Crews overseen by the Army Corps set up on the beach by San Clemente Pier a month into Meyerhoff’s tenure as coastal administrator. And then, the long-awaited Army Corps project that took two decades to secure funding for hit an unexpected snag.
When the borrow site off the coast of Oceanside didn’t damage equipment, piping spewed its unusable cobble-strewn sediment on the beach.
“We had to come up with an alternate plan pretty quickly,” Meyerhoff said. “It required everyone to work together.”
She recalled 100-hour workweeks that spilled into weekends and the holidays.
The project was delayed for several months as all-involved worked to secure permitting to use the Surfside-Sunset Beach borrow site in northern O.C.
When work resumed in April, the beach was widened with 114,000 cubic yards of sand just in time for summer.
As part of a 50-year plan, the Army Corps will assess future sand replenishment efforts every five to six years.
But that’s not the only beach nourishment plan in the works for San Clemente.
The Orange County Transportation Authority is in the planning stages of a project to protect the Lossan tracks in San Clemente with riprap and 541,000 cubic yards of sand.
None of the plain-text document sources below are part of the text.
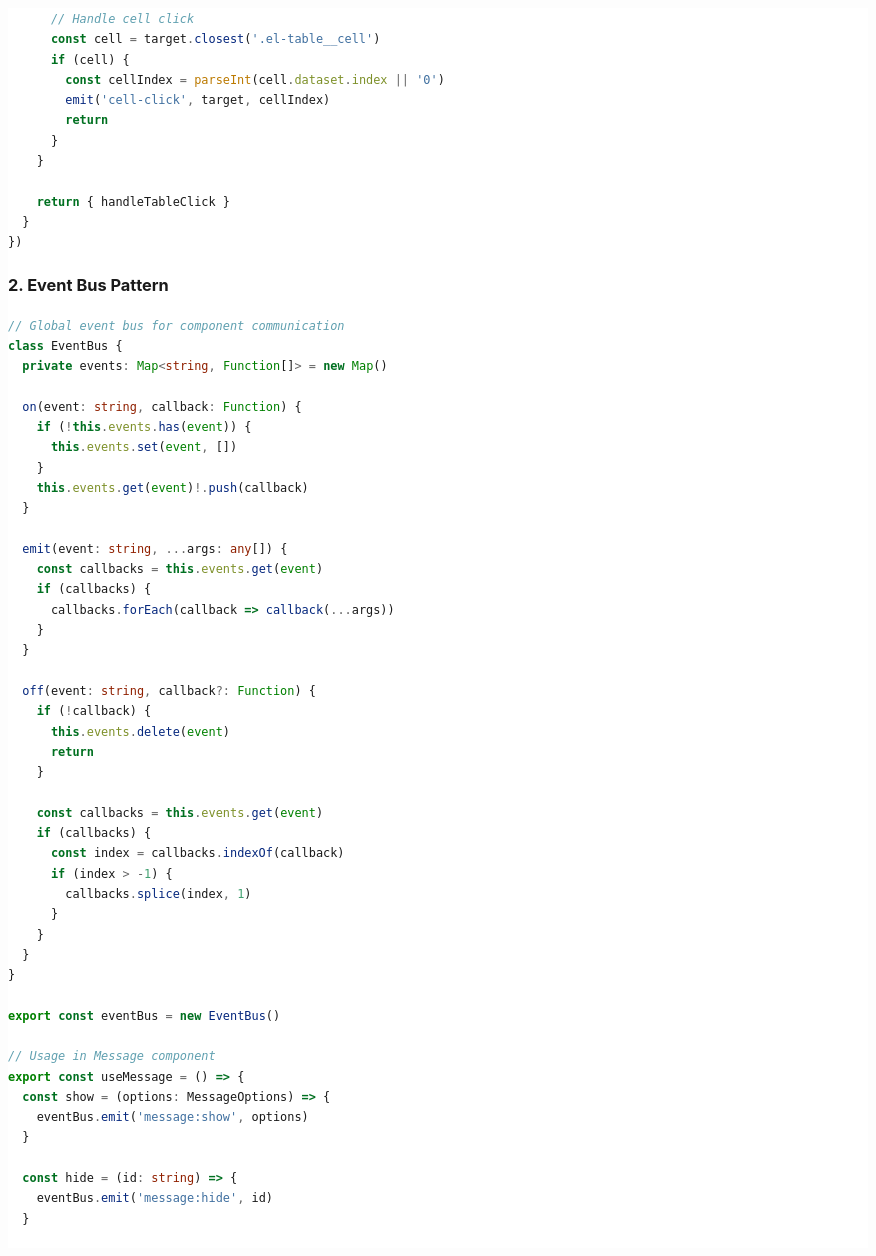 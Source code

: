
 ```typescript
      // Handle cell click
      const cell = target.closest('.el-table__cell')
      if (cell) {
        const cellIndex = parseInt(cell.dataset.index || '0')
        emit('cell-click', target, cellIndex)
        return
      }
    }
    
    return { handleTableClick }
  }
})
```

### 2. Event Bus Pattern

```typescript
// Global event bus for component communication
class EventBus {
  private events: Map<string, Function[]> = new Map()
  
  on(event: string, callback: Function) {
    if (!this.events.has(event)) {
      this.events.set(event, [])
    }
    this.events.get(event)!.push(callback)
  }
  
  emit(event: string, ...args: any[]) {
    const callbacks = this.events.get(event)
    if (callbacks) {
      callbacks.forEach(callback => callback(...args))
    }
  }
  
  off(event: string, callback?: Function) {
    if (!callback) {
      this.events.delete(event)
      return
    }
    
    const callbacks = this.events.get(event)
    if (callbacks) {
      const index = callbacks.indexOf(callback)
      if (index > -1) {
        callbacks.splice(index, 1)
      }
    }
  }
}

export const eventBus = new EventBus()

// Usage in Message component
export const useMessage = () => {
  const show = (options: MessageOptions) => {
    eventBus.emit('message:show', options)
  }
  
  const hide = (id: string) => {
    eventBus.emit('message:hide', id)
  }
  
``` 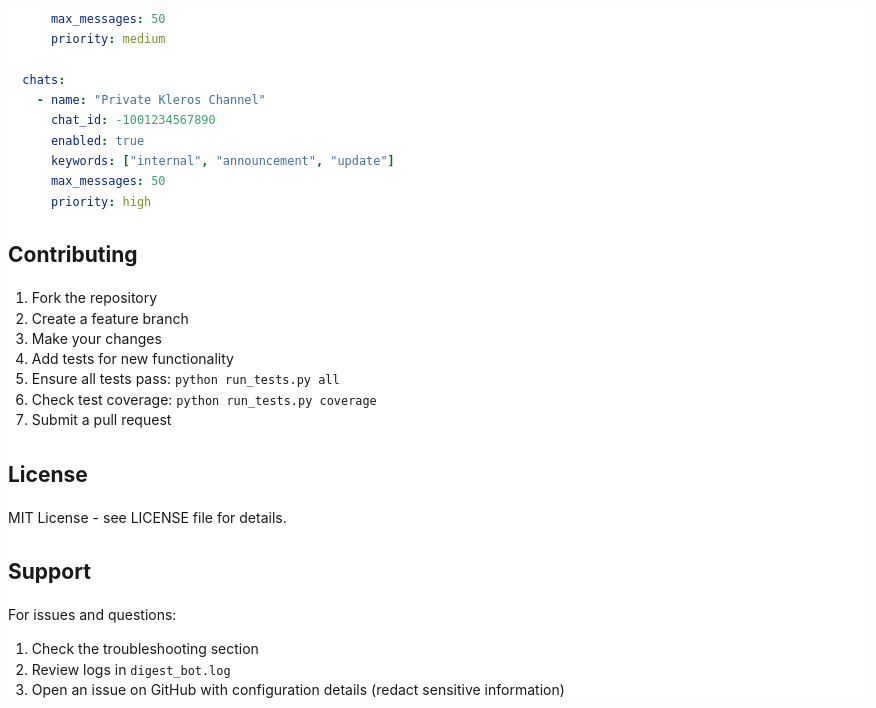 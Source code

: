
 ```yaml
      max_messages: 50
      priority: medium
  
  chats:
    - name: "Private Kleros Channel"
      chat_id: -1001234567890
      enabled: true
      keywords: ["internal", "announcement", "update"]
      max_messages: 50
      priority: high
```

## Contributing

1. Fork the repository
2. Create a feature branch
3. Make your changes
4. Add tests for new functionality
5. Ensure all tests pass: `python run_tests.py all`
6. Check test coverage: `python run_tests.py coverage`
7. Submit a pull request

## License

MIT License - see LICENSE file for details.

## Support

For issues and questions:
1. Check the troubleshooting section
2. Review logs in `digest_bot.log`
3. Open an issue on GitHub with configuration details (redact sensitive information)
The San Diego Assn. of Governments’ third Regional Beach Sand Project is slated to bring a million cubic yards of sand to San Clemente in the future.
Meyerhoff stays in contact with all involved agencies in trying to integrate and streamline the incoming projects as much as possible.
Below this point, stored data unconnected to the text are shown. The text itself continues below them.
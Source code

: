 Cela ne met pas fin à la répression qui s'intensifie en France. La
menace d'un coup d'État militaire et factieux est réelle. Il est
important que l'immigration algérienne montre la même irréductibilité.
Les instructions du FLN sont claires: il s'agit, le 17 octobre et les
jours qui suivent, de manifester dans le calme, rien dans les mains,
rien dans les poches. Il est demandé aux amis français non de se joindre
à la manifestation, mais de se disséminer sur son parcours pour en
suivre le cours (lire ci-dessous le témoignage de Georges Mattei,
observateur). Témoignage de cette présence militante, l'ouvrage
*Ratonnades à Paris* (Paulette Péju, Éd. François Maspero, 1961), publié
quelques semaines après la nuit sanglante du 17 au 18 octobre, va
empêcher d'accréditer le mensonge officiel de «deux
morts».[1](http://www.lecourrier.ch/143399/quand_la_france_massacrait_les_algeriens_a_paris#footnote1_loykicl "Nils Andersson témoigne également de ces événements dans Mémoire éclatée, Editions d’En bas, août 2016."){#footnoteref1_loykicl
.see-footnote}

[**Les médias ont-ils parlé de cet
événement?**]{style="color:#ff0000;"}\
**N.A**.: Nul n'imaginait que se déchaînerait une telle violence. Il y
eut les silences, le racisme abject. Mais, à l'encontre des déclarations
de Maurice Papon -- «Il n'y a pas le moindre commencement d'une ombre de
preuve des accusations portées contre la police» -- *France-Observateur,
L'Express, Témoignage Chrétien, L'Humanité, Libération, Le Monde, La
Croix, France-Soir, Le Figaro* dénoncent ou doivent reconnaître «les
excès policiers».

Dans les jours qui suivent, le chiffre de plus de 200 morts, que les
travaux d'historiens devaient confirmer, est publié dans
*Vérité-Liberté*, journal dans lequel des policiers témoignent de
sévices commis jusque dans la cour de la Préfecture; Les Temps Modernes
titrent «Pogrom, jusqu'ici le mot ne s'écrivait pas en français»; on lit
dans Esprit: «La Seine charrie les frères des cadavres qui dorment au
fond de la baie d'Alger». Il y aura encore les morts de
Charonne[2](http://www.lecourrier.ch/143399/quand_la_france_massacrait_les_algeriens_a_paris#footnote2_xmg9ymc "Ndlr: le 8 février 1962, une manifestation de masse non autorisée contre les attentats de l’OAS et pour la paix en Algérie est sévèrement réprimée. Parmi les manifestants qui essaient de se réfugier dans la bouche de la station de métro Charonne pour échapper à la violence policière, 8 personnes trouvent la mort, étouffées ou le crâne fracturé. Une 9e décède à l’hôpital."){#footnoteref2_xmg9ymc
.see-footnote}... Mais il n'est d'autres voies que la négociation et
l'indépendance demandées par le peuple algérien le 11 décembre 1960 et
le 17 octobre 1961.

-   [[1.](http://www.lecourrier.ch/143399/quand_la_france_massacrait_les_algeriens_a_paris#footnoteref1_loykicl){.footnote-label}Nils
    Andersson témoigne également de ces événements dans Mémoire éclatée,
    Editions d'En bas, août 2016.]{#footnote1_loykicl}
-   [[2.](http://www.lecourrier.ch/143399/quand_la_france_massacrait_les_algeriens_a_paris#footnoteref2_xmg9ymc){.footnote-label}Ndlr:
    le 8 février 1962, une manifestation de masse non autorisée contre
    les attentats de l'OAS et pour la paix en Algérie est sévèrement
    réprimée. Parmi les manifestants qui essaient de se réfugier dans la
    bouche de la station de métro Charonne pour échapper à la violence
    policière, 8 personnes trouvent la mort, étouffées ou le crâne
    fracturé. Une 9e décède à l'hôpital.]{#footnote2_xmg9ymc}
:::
“We are all trying to solve the same problem,” she said. “My role is to advocate the city’s position, which is [that] sand is the best solution.”
It’s a message Meyerhoff has brought to residents so that they can better understand the city’s efforts against erosion.
“She has taken a strategic approach to doing an assessment of the entire 4.5-mile coastline of San Clemente,” said Cameron Cosgrove, a resident and planning commission chair. “She’s presented that in several public forums where members of the public could come and get educated and also provide their input on potential options moving forward.”
In the Nov. 5 election San Clemente voters will have a say in the future of the city’s beaches in the form of Measure BB, which proposes a half-percent sales tax hike to fund the city’s share of the Army Corps project.
Signs popping up around town in support of the ballot measure, which Cosgrove serves as campaign leader, urge residents to “restore our beaches” with a “yes” vote.
Citing a need for revenue to address beach erosion, San Clemente City Council approved a ballot measure that would increase the sales tax by half a percent.
The scaled-down hike means that even if the initiative passes, San Clemente will still need to track down additional funding for sand projects outside of the Army Corps, a task a coastal administrator would lead.
“You can get the permits, you can get through the environmental studies, but you need money, at the end of the day, to build these projects,” Meyerhoff said.
With more sand planned for San Clemente’s future, efforts against erosion also entail monitoring and retention.
The city is currently working on a study funded by the California Coastal Commission that is assessing breakwaters, artificial reefs and other sand retention strategies.
Every grain of sand goes toward a future that Meyerhoff envisions where a walkable beach from Dana Point Harbor to Trestles isn’t thwarted by erosion at any point along the way.
“The need for the beach is going to increase — not decrease — over time,” Meyerhoff said. “All the things we’re doing now —restoring the beaches, looking at retention solutions, looking at comprehensive beach nourishment from the south end to the north end of the city — are going to promote resiliency in the city now and with sea level rise.”
It’s all in a day’s work for San Clemente’s “sand czar.”
Meyerhoff doesn’t know where the tagline came from but shares a chuckle at its expense.
“I’m fine with it,” she said with a laugh. “My mission is to get sand delivered to the beach. That is my focus for San Clemente.”